So, now what?  Review your investigation policies, procedures and forms. They may need to be tweaked to remove any language that may be interpreted as creating a blanket prohibition against the discussion of workplace investigations among employees.  Also, consider the inclusion of a four-point checklist on investigatory forms/documents to document a case-by-case consideration of the Board’s factors – before issuing a confidentiality directive to a witness.  Where a confidentiality directive would not be appropriate, “blitz” interviews or sequestering witnesses may be an option to preserve the integrity of the investigation.

A Second California Court Rejects the NLRB’s Holding in Horton and Enforces a Class Action Waiver

Contributed by Jill Cheskes

Several months ago, a California Court of Appeal upheld a class action waiver and compelled arbitration of an employee’s wage and hour claim following the Supreme Court’s AT&T Mobility case.  In doing so, the court rejected the NLRB’s determination in D.R. Horton Inc. that such a class action waiver violates the NLRA.  A second California appeals court has followed suit in Nelsen v. Legacy Partners Residential Inc.   

The court called the Horton ruling a novel interpretation of the NLRA and held that absent specific statutory language or clear legislative history of Congress’ intent, the NLRA would not override an arbitration agreement entered into between two parties – even one that included a class waiver. 

In this case, the plaintiff worked as a property manager for the employer and about a year after her employment ended, she filed a putative wage and hour class action against the employer under the California Labor Code as well as the California Unfair Competition Law and Business and Professions Code. After the court granted the employer’s motion to compel arbitration, the plaintiff appealed. 

The Court of Appeal rejected the argument that the agreement was unconscionable and violated California public policy.  The court found that the agreement precluded the plaintiff from filing a class action and also from pursuing class arbitration. 

In speaking of Horton and the NLRB’s holding that a class arbitration waiver violated the NLRA, the court declined to follow it “for a number of reasons.”  First, the court noted that only two board members had approved the decision.  Additionally, the court found that the NLRB stepped outside its “core expertise” when deciding on the interplay between class action litigation, the Federal Arbitration Act and the NLRA. Finally, the court found that the board offered no precedent to support its decision. 

Once again, while Horton may hold some precedential value for NLRB matters, the courts seem to have little regard for its reasoning or precedential value.

National Labor Relations Board Attacks Employment At-Will Doctrine

Contributed by Terry Fox

In remarks to the Connecticut State Bar Association’s annual meeting on June 11th, the NLRB identified that the next big enforcement focus will be on employers’ “at-will” statements within employee handbooks.

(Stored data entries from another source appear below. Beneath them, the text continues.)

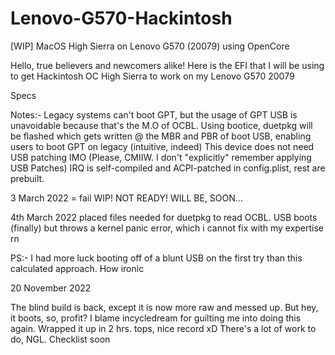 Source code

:# Lenovo-G570-Hackintosh
[WIP] MacOS High Sierra on Lenovo G570 (20079) using OpenCore 

Hello, true believers and newcomers alike!
Here is the EFI that I will be using to get Hackintosh OC High Sierra to work on my Lenovo G570 20079

Specs <here/>

Notes:- 
Legacy systems can't boot GPT, but the usage of GPT USB is unavoidable because that's the M.O of OCBL.
Using bootice, duetpkg will be flashed which gets written @ the MBR and PBR of boot USB, enabling users to boot GPT on legacy
(intuitive, indeed)
This device does not need USB patching IMO (Please, CMIIW. I don't "explicitly" remember applying USB Patches)
IRQ is self-compiled and ACPI-patched in config.plist, rest are prebuilt.

3 March 2022 = fail
WIP! NOT READY! WILL BE, SOON...

4th March 2022
placed files needed for duetpkg to read OCBL.
USB boots (finally) but throws a kernel panic error, which i cannot fix with my expertise rn

PS:- I had more luck booting off of a blunt USB on the first try than this calculated approach. How ironic 

20 November 2022

The blind build is back, except it is now more raw and messed up.
But hey, it boots, so, profit?
I blame incycledream for guilting me into doing this again. Wrapped it up in 2 hrs. tops, nice record xD
There's a lot of work to do, NGL. Checklist soon
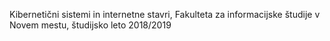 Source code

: Kibernetični sistemi in internetne stavri, Fakulteta za informacijske študije v Novem mestu, študijsko leto 2018/2019
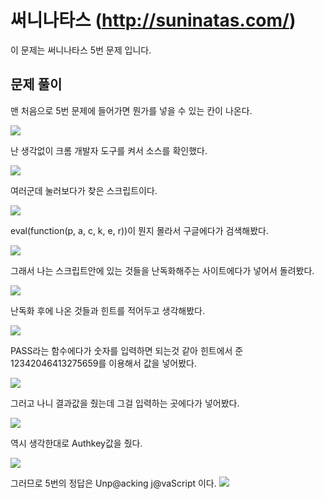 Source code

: # 써니나타스 (http://suninatas.com/)
이 문제는 써니나타스 5번 문제 입니다.

## 문제 풀이 
맨 처음으로 5번 문제에 들어가면 뭔가를 넣을 수 있는 칸이 나온다.

![](./img/1.png)

난 생각없이 크롬 개발자 도구를 켜서 소스를 확인했다.

![](./img/2.png)

여러군데 눌러보다가 찾은 스크립트이다.

![](./img/3.png)

eval(function(p, a, c, k, e, r))이 뭔지 몰라서 구글에다가 검색해봤다.

![](./img/4.png)

그래서 나는 스크립트안에 있는 것들을 난독화해주는 사이트에다가 넣어서 돌려봤다.

![](./img/5.png)

난독화 후에 나온 것들과 힌트를 적어두고 생각해봤다.

![](./img/6.png)

PASS라는 함수에다가 숫자를 입력하면 되는것 같아 힌트에서 준 12342046413275659를 이용해서 값을 넣어봤다.

![](./img/7.png)

그러고 나니 결과값을 줬는데 그걸 입력하는 곳에다가 넣어봤다.

![](./img/8.png)

역시 생각한대로 Authkey값을 줬다.

![](./img/9.png)

그러므로 5번의 정답은 Unp@acking j@vaScript 이다. 
![](./img/10.png)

Lafe Solomon, acting NLRB General Counsel, stated at the meeting that provisions asserting that employment is “at-will” and can be changed only in writing by a senior company official, violate the NLRA because an employee could reasonably believe that type of clause means even union representation and collective bargaining will not alter his or her at-will status, therefore attempts to organize would be futile. That violates the collective action portion of Section 7 of the NLRA. 

At-will employment, a creature of state law, is the doctrine that provides that the duration of employment is for no particular term and either the employee or employer may end the relationship without notice.  The opposite of “at-will” is employment for a set period, normally requiring termination only “for cause.”

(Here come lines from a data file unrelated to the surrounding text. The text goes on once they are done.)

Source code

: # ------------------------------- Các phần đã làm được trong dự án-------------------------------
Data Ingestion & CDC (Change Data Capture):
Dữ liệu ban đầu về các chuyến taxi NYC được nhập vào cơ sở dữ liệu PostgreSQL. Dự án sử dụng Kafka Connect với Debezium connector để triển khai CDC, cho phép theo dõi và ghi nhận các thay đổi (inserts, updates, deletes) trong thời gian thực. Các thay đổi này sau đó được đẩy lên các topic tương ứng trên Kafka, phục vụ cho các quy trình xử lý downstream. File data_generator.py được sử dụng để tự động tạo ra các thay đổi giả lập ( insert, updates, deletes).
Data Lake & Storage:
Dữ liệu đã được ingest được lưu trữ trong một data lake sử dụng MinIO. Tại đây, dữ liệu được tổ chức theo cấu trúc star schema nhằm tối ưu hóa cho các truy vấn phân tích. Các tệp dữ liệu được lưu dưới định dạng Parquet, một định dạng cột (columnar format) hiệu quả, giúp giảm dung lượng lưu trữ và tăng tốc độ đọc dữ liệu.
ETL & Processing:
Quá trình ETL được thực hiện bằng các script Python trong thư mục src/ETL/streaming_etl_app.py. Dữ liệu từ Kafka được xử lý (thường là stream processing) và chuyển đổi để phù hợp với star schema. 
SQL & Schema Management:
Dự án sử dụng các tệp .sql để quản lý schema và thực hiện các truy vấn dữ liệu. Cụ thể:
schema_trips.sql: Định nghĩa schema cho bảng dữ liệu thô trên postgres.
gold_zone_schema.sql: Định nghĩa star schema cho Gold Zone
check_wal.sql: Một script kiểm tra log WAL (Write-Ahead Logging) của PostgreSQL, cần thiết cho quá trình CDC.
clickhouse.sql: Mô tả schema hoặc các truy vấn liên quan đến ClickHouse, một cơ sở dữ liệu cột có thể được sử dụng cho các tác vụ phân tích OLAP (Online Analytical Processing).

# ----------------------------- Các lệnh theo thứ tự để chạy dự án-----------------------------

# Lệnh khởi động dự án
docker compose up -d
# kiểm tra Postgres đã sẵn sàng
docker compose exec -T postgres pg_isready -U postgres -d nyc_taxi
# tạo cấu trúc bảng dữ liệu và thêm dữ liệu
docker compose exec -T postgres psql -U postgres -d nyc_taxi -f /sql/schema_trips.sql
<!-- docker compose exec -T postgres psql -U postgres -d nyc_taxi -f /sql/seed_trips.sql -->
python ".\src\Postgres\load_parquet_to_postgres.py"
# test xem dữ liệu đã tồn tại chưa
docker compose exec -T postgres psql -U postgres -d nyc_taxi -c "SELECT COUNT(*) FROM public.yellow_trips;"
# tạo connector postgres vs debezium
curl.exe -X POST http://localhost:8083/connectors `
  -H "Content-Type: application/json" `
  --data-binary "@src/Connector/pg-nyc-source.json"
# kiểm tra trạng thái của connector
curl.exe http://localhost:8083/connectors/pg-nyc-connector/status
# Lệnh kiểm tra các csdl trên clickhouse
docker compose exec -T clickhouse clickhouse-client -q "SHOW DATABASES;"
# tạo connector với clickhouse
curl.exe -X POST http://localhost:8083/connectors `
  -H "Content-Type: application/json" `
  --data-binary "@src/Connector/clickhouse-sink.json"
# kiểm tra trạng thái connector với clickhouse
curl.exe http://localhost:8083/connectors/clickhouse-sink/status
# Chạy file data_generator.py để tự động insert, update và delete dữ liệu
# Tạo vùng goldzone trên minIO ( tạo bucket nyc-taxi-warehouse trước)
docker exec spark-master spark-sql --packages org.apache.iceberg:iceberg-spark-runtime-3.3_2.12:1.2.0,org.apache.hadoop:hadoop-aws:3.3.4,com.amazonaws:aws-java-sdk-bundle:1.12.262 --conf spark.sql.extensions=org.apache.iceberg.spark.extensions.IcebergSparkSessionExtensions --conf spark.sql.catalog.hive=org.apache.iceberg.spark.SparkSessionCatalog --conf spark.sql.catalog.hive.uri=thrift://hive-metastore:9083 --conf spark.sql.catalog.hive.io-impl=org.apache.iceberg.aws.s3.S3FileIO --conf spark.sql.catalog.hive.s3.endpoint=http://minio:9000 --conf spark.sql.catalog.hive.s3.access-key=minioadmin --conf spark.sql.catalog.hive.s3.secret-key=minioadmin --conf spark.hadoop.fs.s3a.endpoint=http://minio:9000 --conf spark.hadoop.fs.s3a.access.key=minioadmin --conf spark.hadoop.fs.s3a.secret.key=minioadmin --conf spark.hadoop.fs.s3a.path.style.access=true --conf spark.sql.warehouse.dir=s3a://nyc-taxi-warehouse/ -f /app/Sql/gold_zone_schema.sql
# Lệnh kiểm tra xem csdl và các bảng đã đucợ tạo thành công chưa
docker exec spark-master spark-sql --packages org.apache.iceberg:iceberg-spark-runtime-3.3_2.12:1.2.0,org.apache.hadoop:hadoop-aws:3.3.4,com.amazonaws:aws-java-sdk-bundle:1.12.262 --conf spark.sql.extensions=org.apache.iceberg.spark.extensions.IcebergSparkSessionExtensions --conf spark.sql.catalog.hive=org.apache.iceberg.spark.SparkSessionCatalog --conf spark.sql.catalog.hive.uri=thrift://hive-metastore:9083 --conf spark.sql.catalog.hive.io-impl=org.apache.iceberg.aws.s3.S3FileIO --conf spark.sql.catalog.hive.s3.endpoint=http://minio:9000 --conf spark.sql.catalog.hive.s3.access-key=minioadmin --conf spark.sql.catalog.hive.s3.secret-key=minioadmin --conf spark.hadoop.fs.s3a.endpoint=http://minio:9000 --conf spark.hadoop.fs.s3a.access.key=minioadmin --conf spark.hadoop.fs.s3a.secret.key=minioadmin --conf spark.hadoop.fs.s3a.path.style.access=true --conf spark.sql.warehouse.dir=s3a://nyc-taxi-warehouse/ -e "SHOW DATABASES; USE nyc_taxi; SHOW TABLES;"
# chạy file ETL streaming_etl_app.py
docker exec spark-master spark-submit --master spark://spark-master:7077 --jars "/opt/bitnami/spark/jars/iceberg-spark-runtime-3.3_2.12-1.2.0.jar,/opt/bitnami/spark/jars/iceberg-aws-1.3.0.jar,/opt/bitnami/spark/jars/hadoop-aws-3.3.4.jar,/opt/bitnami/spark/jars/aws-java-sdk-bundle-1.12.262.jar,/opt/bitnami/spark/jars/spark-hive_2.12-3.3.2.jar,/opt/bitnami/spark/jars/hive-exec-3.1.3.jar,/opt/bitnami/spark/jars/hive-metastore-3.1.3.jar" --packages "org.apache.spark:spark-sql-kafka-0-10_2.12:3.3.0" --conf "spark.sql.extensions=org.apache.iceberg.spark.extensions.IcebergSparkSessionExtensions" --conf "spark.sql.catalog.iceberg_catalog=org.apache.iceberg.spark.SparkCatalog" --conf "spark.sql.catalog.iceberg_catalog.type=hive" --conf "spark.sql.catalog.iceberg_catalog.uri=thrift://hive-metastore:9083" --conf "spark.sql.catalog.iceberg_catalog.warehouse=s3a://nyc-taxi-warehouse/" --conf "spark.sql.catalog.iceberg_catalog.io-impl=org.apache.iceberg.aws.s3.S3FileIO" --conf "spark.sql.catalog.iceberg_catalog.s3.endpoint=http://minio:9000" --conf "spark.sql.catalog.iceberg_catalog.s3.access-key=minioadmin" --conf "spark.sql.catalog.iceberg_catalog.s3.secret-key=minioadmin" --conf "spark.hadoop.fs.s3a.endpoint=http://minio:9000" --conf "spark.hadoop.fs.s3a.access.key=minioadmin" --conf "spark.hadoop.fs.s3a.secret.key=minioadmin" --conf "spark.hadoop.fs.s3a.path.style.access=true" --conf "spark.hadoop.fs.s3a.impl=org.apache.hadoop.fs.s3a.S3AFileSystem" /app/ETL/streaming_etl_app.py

Hyatt Hotels was hit with an NLRB complaint filed February 29th of this year (Case Number 28-CA-061114 filed in Phoenix, Arizona). While it predominantly involved social media issues, the NLRB alleged that the following phrases were discriminatory:

  • I understand my employment is “at-will”               
  • I acknowledge that no oral or written statements or representations regarding my employment can alter my at-will employment status, except for a written statement signed by me and . . . Hyatt’s Executive Vice President . . .
  • The sole exception [to employer’s right to change handbook and other policies] to this is the at-will status of my employment, which can only be changed in a writing signed by me and [Hyatt Executive].

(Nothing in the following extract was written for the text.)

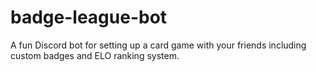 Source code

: # badge-league-bot
A fun Discord bot for setting up a card game with your friends including custom badges and ELO ranking system.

The NLRB alleged that this language constituted the employer interfering with, restraining, and coercing employees in the exercise of rights guaranteed by the NLRA.  It was recently announced that Hyatt agreed to change those polices, in response to the NLRB’s complaint, on a nationwide basis. (http://hr.cch.com/eld/Hyattsettlement.pdf)  The Hyatt action by the NLRB comes after the decision in American Red Cross Arizona Blood Services Region, Case No. 28-CA-23443, decided February 1, 2012. (http://hr.cch.com/eld/RedCrossALJ.pdf). 

In Red Cross, the administrative law judge held that similar language violated the NLRA’s Section 7 rights, although for tenuous reasoning.  The reasoning was based on the government’s argument that the acknowledgement in effect constituted a waiver by which the employee agrees his or her status cannot change, which thereby effects a relinquishment of rights to advocate concertedly, whether represented by a union or not, to change at-will employment status.  This is in light of undisputed testimony that the employee at issue did vehemently engage in concerted activities.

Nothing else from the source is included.